Tez kapsamında önerilen koruma yaklaşımı, belirlenen örnek vaka olan Sancaklar Camisi üzerinde irdelenmiştir. 2013 yılında inşası tamamlanan Sancaklar Camisi mimar Emre Arolat tarafından tasarlanmıştır. Henüz inşa aşamasındayken ulusal ve uluslararası alanda mimarlık çevrelerinin dikkatini çekmiş olması yapıyı çağdaş mimarinin nitelikli örneklerinden biri haline getirmiştir. Çalışma kapsamında yapıyı
xxvii
özgün kılan niteliklerinin kültürel miras değerleri bakış açısı ile tanımlanarak sürdürülebilir bir koruma sağlanması için koruma yönetim planı oluşturulmuştur.

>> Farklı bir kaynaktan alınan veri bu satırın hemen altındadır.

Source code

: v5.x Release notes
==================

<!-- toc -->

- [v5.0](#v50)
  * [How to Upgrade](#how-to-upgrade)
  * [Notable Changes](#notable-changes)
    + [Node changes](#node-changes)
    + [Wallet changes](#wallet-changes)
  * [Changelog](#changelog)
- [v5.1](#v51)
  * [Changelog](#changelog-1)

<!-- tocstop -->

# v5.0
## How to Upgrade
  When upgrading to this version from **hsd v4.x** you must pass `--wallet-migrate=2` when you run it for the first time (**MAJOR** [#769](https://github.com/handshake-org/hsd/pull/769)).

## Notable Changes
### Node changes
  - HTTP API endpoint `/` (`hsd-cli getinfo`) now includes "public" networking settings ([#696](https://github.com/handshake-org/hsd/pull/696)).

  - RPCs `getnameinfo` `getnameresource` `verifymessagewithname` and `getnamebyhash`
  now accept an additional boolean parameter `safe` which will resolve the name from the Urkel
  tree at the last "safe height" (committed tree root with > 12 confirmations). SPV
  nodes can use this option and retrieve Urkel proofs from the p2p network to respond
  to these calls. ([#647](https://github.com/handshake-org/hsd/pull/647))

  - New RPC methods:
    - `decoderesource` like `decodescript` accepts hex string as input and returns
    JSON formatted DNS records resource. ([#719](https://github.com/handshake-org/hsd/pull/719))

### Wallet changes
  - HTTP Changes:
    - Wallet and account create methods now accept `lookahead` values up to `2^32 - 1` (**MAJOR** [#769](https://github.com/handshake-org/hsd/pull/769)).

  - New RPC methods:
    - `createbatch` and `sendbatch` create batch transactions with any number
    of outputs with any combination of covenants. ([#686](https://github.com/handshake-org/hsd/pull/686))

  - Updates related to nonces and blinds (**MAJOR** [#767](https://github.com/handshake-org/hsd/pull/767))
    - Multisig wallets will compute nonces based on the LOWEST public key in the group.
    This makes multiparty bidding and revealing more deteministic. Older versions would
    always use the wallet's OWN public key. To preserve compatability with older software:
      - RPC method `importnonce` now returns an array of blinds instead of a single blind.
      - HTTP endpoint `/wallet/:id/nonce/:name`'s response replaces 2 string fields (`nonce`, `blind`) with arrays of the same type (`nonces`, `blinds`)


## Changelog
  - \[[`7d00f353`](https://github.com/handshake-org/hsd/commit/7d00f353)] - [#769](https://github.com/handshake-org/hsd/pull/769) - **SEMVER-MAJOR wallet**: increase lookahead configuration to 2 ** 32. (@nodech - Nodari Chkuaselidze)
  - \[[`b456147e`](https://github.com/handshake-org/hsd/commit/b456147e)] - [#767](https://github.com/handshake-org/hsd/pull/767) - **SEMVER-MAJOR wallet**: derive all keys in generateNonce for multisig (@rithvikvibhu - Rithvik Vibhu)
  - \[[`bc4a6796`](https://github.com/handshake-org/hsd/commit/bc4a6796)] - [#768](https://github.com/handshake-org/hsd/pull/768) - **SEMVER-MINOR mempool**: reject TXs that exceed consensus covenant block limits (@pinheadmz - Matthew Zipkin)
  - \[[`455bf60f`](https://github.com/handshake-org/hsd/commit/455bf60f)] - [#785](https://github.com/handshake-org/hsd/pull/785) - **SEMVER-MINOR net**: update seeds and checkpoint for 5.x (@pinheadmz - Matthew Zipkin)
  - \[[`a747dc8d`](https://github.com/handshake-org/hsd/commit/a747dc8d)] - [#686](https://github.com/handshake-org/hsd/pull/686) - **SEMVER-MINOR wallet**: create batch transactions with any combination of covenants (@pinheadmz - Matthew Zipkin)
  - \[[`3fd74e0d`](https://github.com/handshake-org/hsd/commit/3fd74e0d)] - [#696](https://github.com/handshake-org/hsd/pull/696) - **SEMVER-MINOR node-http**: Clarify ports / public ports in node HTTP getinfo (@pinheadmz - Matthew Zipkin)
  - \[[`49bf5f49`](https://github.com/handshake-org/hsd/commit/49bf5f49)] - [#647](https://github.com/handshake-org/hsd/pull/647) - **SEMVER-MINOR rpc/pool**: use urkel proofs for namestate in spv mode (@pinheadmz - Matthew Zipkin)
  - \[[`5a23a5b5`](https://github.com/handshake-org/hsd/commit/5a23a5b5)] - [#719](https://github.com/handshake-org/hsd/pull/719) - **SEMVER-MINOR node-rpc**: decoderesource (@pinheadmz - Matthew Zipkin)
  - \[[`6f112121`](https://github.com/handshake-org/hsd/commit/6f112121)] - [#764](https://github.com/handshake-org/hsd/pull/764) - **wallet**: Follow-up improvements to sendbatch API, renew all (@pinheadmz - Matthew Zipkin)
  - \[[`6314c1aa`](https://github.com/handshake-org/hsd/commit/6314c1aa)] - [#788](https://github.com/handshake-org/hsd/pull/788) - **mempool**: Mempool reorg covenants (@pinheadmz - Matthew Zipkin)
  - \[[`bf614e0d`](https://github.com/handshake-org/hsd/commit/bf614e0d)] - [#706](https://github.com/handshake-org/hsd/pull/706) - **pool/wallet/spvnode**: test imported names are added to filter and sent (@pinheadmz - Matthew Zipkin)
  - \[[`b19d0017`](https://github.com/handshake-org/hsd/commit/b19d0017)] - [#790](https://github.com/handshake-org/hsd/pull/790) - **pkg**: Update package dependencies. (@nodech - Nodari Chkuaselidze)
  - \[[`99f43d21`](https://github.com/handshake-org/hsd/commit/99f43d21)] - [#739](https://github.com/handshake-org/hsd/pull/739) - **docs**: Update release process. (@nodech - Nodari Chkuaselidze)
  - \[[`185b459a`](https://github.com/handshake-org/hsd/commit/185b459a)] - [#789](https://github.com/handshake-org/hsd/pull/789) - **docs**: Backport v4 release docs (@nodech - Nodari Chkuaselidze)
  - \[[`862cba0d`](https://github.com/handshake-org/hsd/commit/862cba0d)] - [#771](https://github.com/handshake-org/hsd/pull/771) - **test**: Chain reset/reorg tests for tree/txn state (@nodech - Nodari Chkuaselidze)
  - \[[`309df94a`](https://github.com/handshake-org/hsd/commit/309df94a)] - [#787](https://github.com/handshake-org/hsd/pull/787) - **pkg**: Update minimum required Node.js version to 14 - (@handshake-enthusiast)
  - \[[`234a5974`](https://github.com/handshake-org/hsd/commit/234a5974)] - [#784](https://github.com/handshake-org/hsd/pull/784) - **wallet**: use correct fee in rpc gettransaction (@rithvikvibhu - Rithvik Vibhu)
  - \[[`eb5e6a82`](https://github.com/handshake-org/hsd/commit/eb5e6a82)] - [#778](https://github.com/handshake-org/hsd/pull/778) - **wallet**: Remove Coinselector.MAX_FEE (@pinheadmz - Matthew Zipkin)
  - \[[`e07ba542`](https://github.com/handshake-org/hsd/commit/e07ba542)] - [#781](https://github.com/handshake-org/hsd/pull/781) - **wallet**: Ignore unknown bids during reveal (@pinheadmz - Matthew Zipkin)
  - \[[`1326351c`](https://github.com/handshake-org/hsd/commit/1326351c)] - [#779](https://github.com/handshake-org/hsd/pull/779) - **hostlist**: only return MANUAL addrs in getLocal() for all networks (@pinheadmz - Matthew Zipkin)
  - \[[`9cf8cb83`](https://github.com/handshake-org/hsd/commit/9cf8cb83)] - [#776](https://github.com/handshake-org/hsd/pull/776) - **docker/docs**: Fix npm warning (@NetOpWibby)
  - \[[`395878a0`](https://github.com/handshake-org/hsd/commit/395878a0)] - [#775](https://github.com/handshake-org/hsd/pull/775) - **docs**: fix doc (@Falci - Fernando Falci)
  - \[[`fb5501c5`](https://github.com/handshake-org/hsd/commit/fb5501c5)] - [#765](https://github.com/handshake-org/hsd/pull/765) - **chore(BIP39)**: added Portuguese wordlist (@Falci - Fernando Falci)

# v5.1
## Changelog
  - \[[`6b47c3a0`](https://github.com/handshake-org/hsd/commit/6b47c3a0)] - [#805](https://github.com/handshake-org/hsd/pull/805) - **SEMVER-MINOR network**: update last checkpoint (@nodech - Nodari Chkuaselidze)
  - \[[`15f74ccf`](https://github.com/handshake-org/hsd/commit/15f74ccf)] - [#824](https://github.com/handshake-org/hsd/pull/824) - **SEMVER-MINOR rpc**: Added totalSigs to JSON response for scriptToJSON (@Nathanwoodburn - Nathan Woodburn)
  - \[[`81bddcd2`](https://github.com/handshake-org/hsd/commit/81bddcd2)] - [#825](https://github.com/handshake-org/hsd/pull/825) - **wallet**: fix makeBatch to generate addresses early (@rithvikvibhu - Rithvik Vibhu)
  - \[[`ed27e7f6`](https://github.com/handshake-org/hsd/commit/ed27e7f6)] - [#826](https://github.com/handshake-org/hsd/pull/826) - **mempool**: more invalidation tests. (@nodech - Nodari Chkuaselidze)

21. yüzyılda öne çıkan sürdürülebilirlik anlayışı çerçevesinde mimarlık üretiminin ağırlıklı olarak mevcut yapı stoğunun üzerinden ilerlemesi öngörülmektedir. Yapılı çevrenin en kalabalık katmanını oluşturduğu söylenebilecek yakın geçmişin mimari mirasının korunması ve yeniden değerlendirilmesi sınırlı kaynaklara sahip gezegenimizin sürdürülebilirliğin sağlanması açısından büyük bir potansiyele sahiptir. Mevcut yapı stoğunun tarihsel ve kültürel değer açısından anlam ve önemi çerçevesinde korunarak gelecek kuşaklara aktarılması sadece kültür mirasının korunması değil, aynı zamanda kentsel peyzajın sürekliliğini sağlayarak, sürdürülebilir bir tasarım anlayışının hayata geçirilmesi potansiyelini de taşımaktadır. Korunmaya değer eserlerin çoğaldığı günümüzde, mimarların koruma uzmanı mimarlarla iş birliği bu açıdan önemli gözükmektedir. Mimari koruma alanındaki bilimsel birikimin sürdürülmesi bu sayede farklı uzmanlık alanlarından aktörlerle gerçekleştirilebilir. Bu iş birliği çerçevesinde mimari koruma ve tasarım pratiklerinin karşılıklı bir şekilde sürdürülerek kuşaklar ve çağlar boyunca kaynakların verimli kullanımını sağlayan bir mimari üretim pratiği inşa edilebileceği düşünülmektedir.